We will prove Ramsey's theorem, including its generalizations for multicolored graphs and hypergraphs. As corollaries we will prove Schur's theorem on the solvability of Fermat's equation $x^n+y^n=z^n, xyz\neq 0$ modulo any number, and the Happy Ending problem on finding convex polygons in an arbitrary set of points. We will also derive a lower bound due to Erdös for the Ramsey numbers. The bound is based on Erdös' probabilistic method, which has proved to be a very fruitful tool in combinatorics despite its simplicity. It is quite remarkable that the lower bound from 1947 that we are going to prove is the best one known up to a constant factor. Furthermore, so far all lower bounds that do not appeal to the probabilistic method (in particular constructive bounds) are considerably weaker than the probabilistic bound -- they do not even grow exponentially.

The bicolor Ramsey numbers

Consider the following simple folklore problem: Among any six people, there are either three that each know each other, or three no two of which know each other. This is already a problem in Ramsey theory, and generalizing it will lead to Ramsey's theorem.

One can solve the folklore problem as follows. Label the people $A_1,....,A_6$ and consider them as points forming a regular hexagon. If two people know each other, we connect them with a red line; otherwise we connect them with a blue line. As $A_1$ is connected to five other people, there exist (by the pigeonhole principle) at least three people such that $A_1$ is connected to all of them with the same color.

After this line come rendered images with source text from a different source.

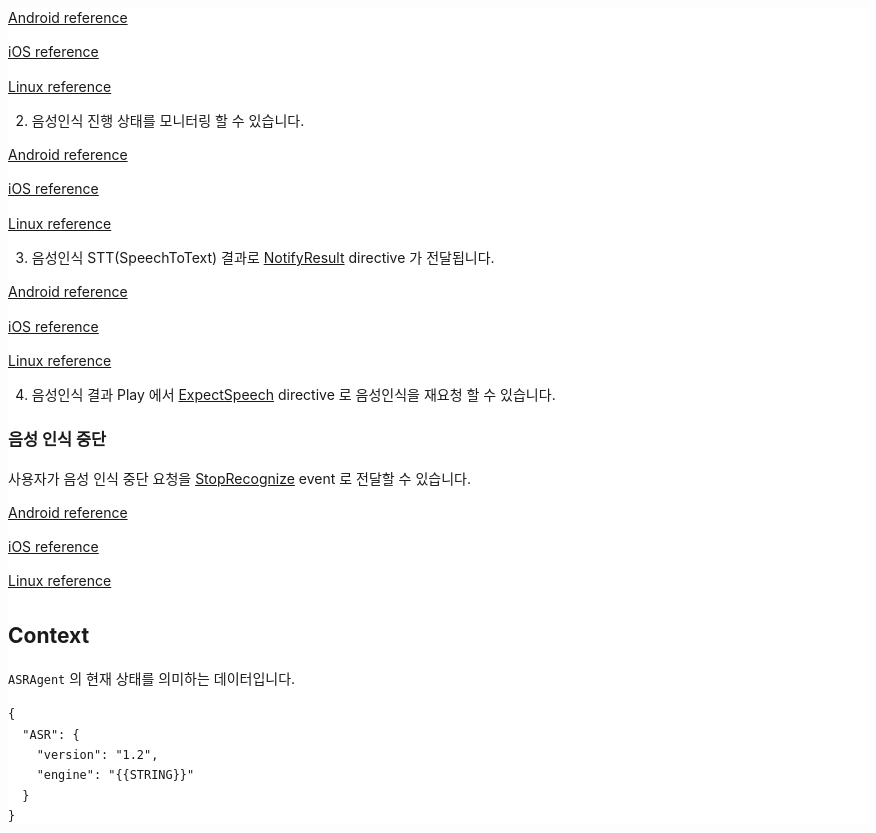 [Android reference](https://github.com/nugu-developers/nugu-android/blob/master/nugu-agent/src/main/java/com/skt/nugu/sdk/agent/asr/ASRAgentInterface.kt#L189)

[iOS reference](https://github.com/nugu-developers/nugu-ios/blob/master/NuguAgents/Interface/AutomaticSpeechRecognition/ASRAgentProtocol.swift#L45)

[Linux reference](https://github.com/nugu-developers/nugu-linux/blob/master/include/capability/asr_interface.hh#L152)

2. 음성인식 진행 상태를 모니터링 할 수 있습니다.

[Android reference](https://github.com/nugu-developers/nugu-android/blob/master/nugu-agent/src/main/java/com/skt/nugu/sdk/agent/asr/ASRAgentInterface.kt#L120)

[iOS reference](https://github.com/nugu-developers/nugu-ios/blob/master/NuguAgents/Interface/AutomaticSpeechRecognition/ASRAgentDelegate.swift#L28)

[Linux reference](https://github.com/nugu-developers/nugu-linux/blob/master/include/capability/asr_interface.hh#L84)

3. 음성인식 STT\(SpeechToText\) 결과로 [NotifyResult](asr.md#notifyresult) directive 가 전달됩니다.

[Android reference](https://github.com/nugu-developers/nugu-android/blob/master/nugu-agent/src/main/java/com/skt/nugu/sdk/agent/asr/ASRAgentInterface.kt#L131)

[iOS reference](https://github.com/nugu-developers/nugu-ios/blob/master/NuguAgents/Interface/AutomaticSpeechRecognition/ASRAgentDelegate.swift#L32)

[Linux reference](https://github.com/nugu-developers/nugu-linux/blob/master/include/capability/asr_interface.hh#L84)

4. 음성인식 결과 Play 에서 [ExpectSpeech](asr.md#expectspeech) directive 로 음성인식을 재요청 할 수 있습니다.

### 음성 인식 중단

사용자가 음성 인식 중단 요청을 [StopRecognize](asr.md#stoprecognize) event 로 전달할 수 있습니다.

[Android reference](https://github.com/nugu-developers/nugu-android/blob/master/nugu-agent/src/main/java/com/skt/nugu/sdk/agent/asr/ASRAgentInterface.kt#L200)

[iOS reference](https://github.com/nugu-developers/nugu-ios/blob/master/NuguAgents/Interface/AutomaticSpeechRecognition/ASRAgentProtocol.swift#L53)

[Linux reference](https://github.com/nugu-developers/nugu-linux/blob/master/include/capability/asr_interface.hh#L163)

## Context

`ASRAgent` 의 현재 상태를 의미하는 데이터입니다.

```text
{
  "ASR": {
    "version": "1.2",
    "engine": "{{STRING}}"
  }
}
```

We may assume that the color is red and that $A_1$ is connected to $A_2,A_3$ and $A_4$ by that color. Consider now the connections between $A_2,A_3$ and $A_4$. If any of them is red, we have three people all knowing each other. If none of them is red, we have three people that do not know each other, so the problem is solved.
It is easy to see that the claim of the problem fails for five people: consider five people in a ring, each knowing their two neighbors and no other people. What we have proved can hence be stated as $R(3,3)=6.$ There is nothing special about $3$ (except that the simple argument worked), and we may formulate a more general statement, known as Ramsey's theorem (Ramsey also proved the generalization of Theorem 1 to multicolored hypergraphs, a result which we will show later).

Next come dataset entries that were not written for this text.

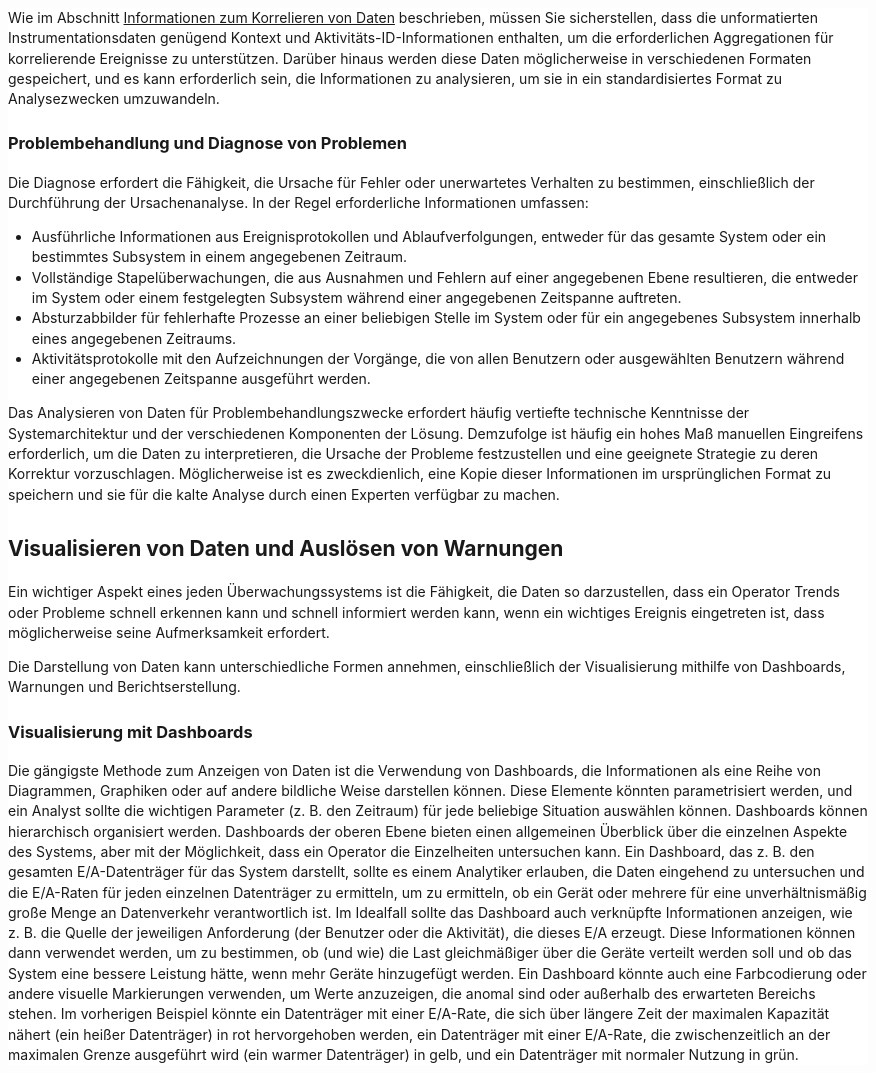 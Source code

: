 Wie im Abschnitt [Informationen zum Korrelieren von Daten](#information-for-correlating-data) beschrieben, müssen Sie sicherstellen, dass die unformatierten Instrumentationsdaten genügend Kontext und Aktivitäts-ID-Informationen enthalten, um die erforderlichen Aggregationen für korrelierende Ereignisse zu unterstützen. Darüber hinaus werden diese Daten möglicherweise in verschiedenen Formaten gespeichert, und es kann erforderlich sein, die Informationen zu analysieren, um sie in ein standardisiertes Format zu Analysezwecken umzuwandeln.

### Problembehandlung und Diagnose von Problemen
Die Diagnose erfordert die Fähigkeit, die Ursache für Fehler oder unerwartetes Verhalten zu bestimmen, einschließlich der Durchführung der Ursachenanalyse. In der Regel erforderliche Informationen umfassen:

- Ausführliche Informationen aus Ereignisprotokollen und Ablaufverfolgungen, entweder für das gesamte System oder ein bestimmtes Subsystem in einem angegebenen Zeitraum.
- Vollständige Stapelüberwachungen, die aus Ausnahmen und Fehlern auf einer angegebenen Ebene resultieren, die entweder im System oder einem festgelegten Subsystem während einer angegebenen Zeitspanne auftreten.
- Absturzabbilder für fehlerhafte Prozesse an einer beliebigen Stelle im System oder für ein angegebenes Subsystem innerhalb eines angegebenen Zeitraums.
- Aktivitätsprotokolle mit den Aufzeichnungen der Vorgänge, die von allen Benutzern oder ausgewählten Benutzern während einer angegebenen Zeitspanne ausgeführt werden.

Das Analysieren von Daten für Problembehandlungszwecke erfordert häufig vertiefte technische Kenntnisse der Systemarchitektur und der verschiedenen Komponenten der Lösung. Demzufolge ist häufig ein hohes Maß manuellen Eingreifens erforderlich, um die Daten zu interpretieren, die Ursache der Probleme festzustellen und eine geeignete Strategie zu deren Korrektur vorzuschlagen. Möglicherweise ist es zweckdienlich, eine Kopie dieser Informationen im ursprünglichen Format zu speichern und sie für die kalte Analyse durch einen Experten verfügbar zu machen.

## Visualisieren von Daten und Auslösen von Warnungen
Ein wichtiger Aspekt eines jeden Überwachungssystems ist die Fähigkeit, die Daten so darzustellen, dass ein Operator Trends oder Probleme schnell erkennen kann und schnell informiert werden kann, wenn ein wichtiges Ereignis eingetreten ist, dass möglicherweise seine Aufmerksamkeit erfordert.

Die Darstellung von Daten kann unterschiedliche Formen annehmen, einschließlich der Visualisierung mithilfe von Dashboards, Warnungen und Berichtserstellung.

### Visualisierung mit Dashboards
Die gängigste Methode zum Anzeigen von Daten ist die Verwendung von Dashboards, die Informationen als eine Reihe von Diagrammen, Graphiken oder auf andere bildliche Weise darstellen können. Diese Elemente könnten parametrisiert werden, und ein Analyst sollte die wichtigen Parameter (z. B. den Zeitraum) für jede beliebige Situation auswählen können. Dashboards können hierarchisch organisiert werden. Dashboards der oberen Ebene bieten einen allgemeinen Überblick über die einzelnen Aspekte des Systems, aber mit der Möglichkeit, dass ein Operator die Einzelheiten untersuchen kann. Ein Dashboard, das z. B. den gesamten E/A-Datenträger für das System darstellt, sollte es einem Analytiker erlauben, die Daten eingehend zu untersuchen und die E/A-Raten für jeden einzelnen Datenträger zu ermitteln, um zu ermitteln, ob ein Gerät oder mehrere für eine unverhältnismäßig große Menge an Datenverkehr verantwortlich ist. Im Idealfall sollte das Dashboard auch verknüpfte Informationen anzeigen, wie z. B. die Quelle der jeweiligen Anforderung (der Benutzer oder die Aktivität), die dieses E/A erzeugt. Diese Informationen können dann verwendet werden, um zu bestimmen, ob (und wie) die Last gleichmäßiger über die Geräte verteilt werden soll und ob das System eine bessere Leistung hätte, wenn mehr Geräte hinzugefügt werden. Ein Dashboard könnte auch eine Farbcodierung oder andere visuelle Markierungen verwenden, um Werte anzuzeigen, die anomal sind oder außerhalb des erwarteten Bereichs stehen. Im vorherigen Beispiel könnte ein Datenträger mit einer E/A-Rate, die sich über längere Zeit der maximalen Kapazität nähert (ein heißer Datenträger) in rot hervorgehoben werden, ein Datenträger mit einer E/A-Rate, die zwischenzeitlich an der maximalen Grenze ausgeführt wird (ein warmer Datenträger) in gelb, und ein Datenträger mit normaler Nutzung in grün.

Theorem 1 (Ramsey's theorem). Let $k$ and $\ell$ be given positive integers. There exists a number $N$ such that if the edges of any graph on $N$ vertices are colored red and blue, there is either a red clique of size $k$ (that is, there is a red edge between any two of these $k$ points) or a blue clique of size $\ell$. The smallest such $N$, denoted by $R(k,\ell)$, satisfies
\[\begin{eqnarray}R(k,\ell)\leq \binom{k+\ell-2}{k-1}.\end{eqnarray}\]

Proof. We give an elegant proof due to Erdös and Szekeres from 1935. We use induction on $k+\ell$ and show that
\[\begin{eqnarray}R(k,\ell)\leq R(k-1,\ell)+R(k,\ell-1).\quad \quad (1)\end{eqnarray}\]
The numbers on the right-hand side exist by assumption. Clearly $R(k,1)=R(1,k)=1$, so the base case is verified. Suppose all the cases $k+\ell<n$ hold and consider a case where $k+\ell=n.$ Let $G$ be a graph, colored red and blue, on $m=R(k-1,\ell)+R(k,\ell-1)$ vertices, and let $A$ be a vertex of it. Now $A$ is connected to at least $R(k-1,\ell)$ vertices by a red edge or to $R(k,\ell-1)$ vertices by a blue edge (otherwise, there would be in total at most $m-2$ connections). In the first case, we have a subgraph $H$ of $G$ containing either a red clique of size $k-1$ or a blue clique of size $\ell$. When we add $A$ to this graph, we see that $G$ contains the desired structure. The second case is similar, and again we see that $G$ contains the desired structure. From Pascal's triangle, it follows that $(1)$ implies the bound $R(k,\ell)\leq \binom{k+\ell-2}{k-1}.$ ■

An immediate corollary is the following bound for the most interesting Ramsey numbers $R(k,k)$.

Corollary. We have
\[\begin{eqnarray}R(k,k)\leq (1+o(1))\frac{4^k}{\sqrt{\pi k}}.\end{eqnarray}\]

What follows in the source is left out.